In this long-term construction, IBM has built a complete set of enterprise AI implementation frameworks through its full-stack capabilities. From the underlying hybrid cloud architecture and host system, to the middle-level software platform and intelligent tools, to the upper-level business development and integration capabilities, IBM is trying to help enterprises achieve the integration of AI and business in a complex IT environment.

In addition, IBM has always regarded open source as an important bridge between technological innovation and enterprise-level implementation. From its early deep involvement in the Java and Eclipse era to its continued investment in AI and hybrid cloud today, IBM is not only an active contributor to the open source community, but also a long-term practitioner. In terms of AI, IBM has open-sourced some of its self-developed Granite models, and in the hybrid cloud field, it continues to expand its influence through Red Hat, the world's largest open source contributor.

"The future of AI belongs to an open ecosystem." Zhai Feng emphasized that open source not only represents flexibility and innovation, but also brings more possibilities to enterprises. When IBM integrates open source technology into its products, it will perform enterprise-level security reinforcement and scalability optimization to ensure that customers can enjoy the fruits of innovation while meeting security and controllable business requirements.

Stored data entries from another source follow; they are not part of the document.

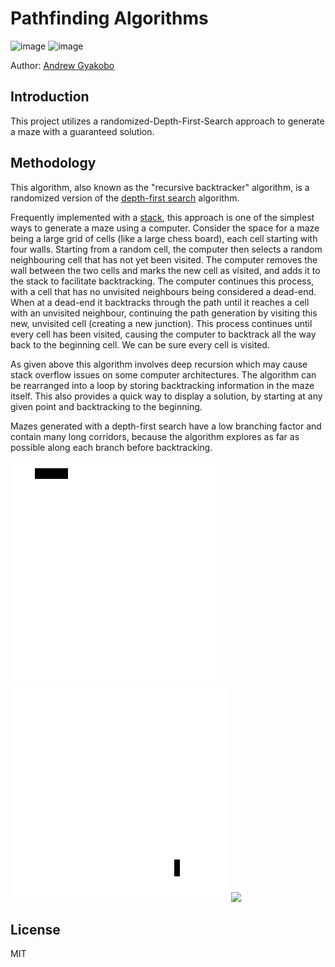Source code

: # Pathfinding Algorithms 

![image](https://img.shields.io/badge/Python-FFD43B?style=for-the-badge&logo=python&logoColor=blue)
![image](https://img.shields.io/badge/windows%20terminal-4D4D4D?style=for-the-badge&logo=windows%20terminal&logoColor=white)

Author: [Andrew Gyakobo](https://github.com/Gyakobo)


## Introduction

This project utilizes a randomized-Depth-First-Search approach to generate a maze with a guaranteed solution. 

## Methodology

This algorithm, also known as the "recursive backtracker" algorithm, is a randomized version of the [depth-first search](https://en.wikipedia.org/wiki/Depth-first_search) algorithm.

Frequently implemented with a [stack](https://en.wikipedia.org/wiki/Stack_(abstract_data_type)), this approach is one of the simplest ways to generate a maze using a computer. Consider the space for a maze being a large grid of cells (like a large chess board), each cell starting with four walls. Starting from a random cell, the computer then selects a random neighbouring cell that has not yet been visited. The computer removes the wall between the two cells and marks the new cell as visited, and adds it to the stack to facilitate backtracking. The computer continues this process, with a cell that has no unvisited neighbours being considered a dead-end. When at a dead-end it backtracks through the path until it reaches a cell with an unvisited neighbour, continuing the path generation by visiting this new, unvisited cell (creating a new junction). This process continues until every cell has been visited, causing the computer to backtrack all the way back to the beginning cell. We can be sure every cell is visited.

As given above this algorithm involves deep recursion which may cause stack overflow issues on some computer architectures. The algorithm can be rearranged into a loop by storing backtracking information in the maze itself. This also provides a quick way to display a solution, by starting at any given point and backtracking to the beginning.

Mazes generated with a depth-first search have a low branching factor and contain many long corridors, because the algorithm explores as far as possible along each branch before backtracking.

<img src="./miscellaneous/maze-generation.gif">
<img src="./miscellaneous/maze-generation-2.gif">
<img src="./miscellaneous/maze-generation-3.gif">

## License
MIT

In the process of promoting the implementation of AI's "last mile" business, IBM Consulting's industry depth and customer understanding have become key advantages. Relying on the consulting team's in-depth insights into industries and scenarios, combined with its own technical capabilities, IBM can help customers truly realize the transformation of AI from tools to value, and create measurable business results for enterprises. This is the core of IBM's continued efforts in the integration of open source, platform and service capabilities.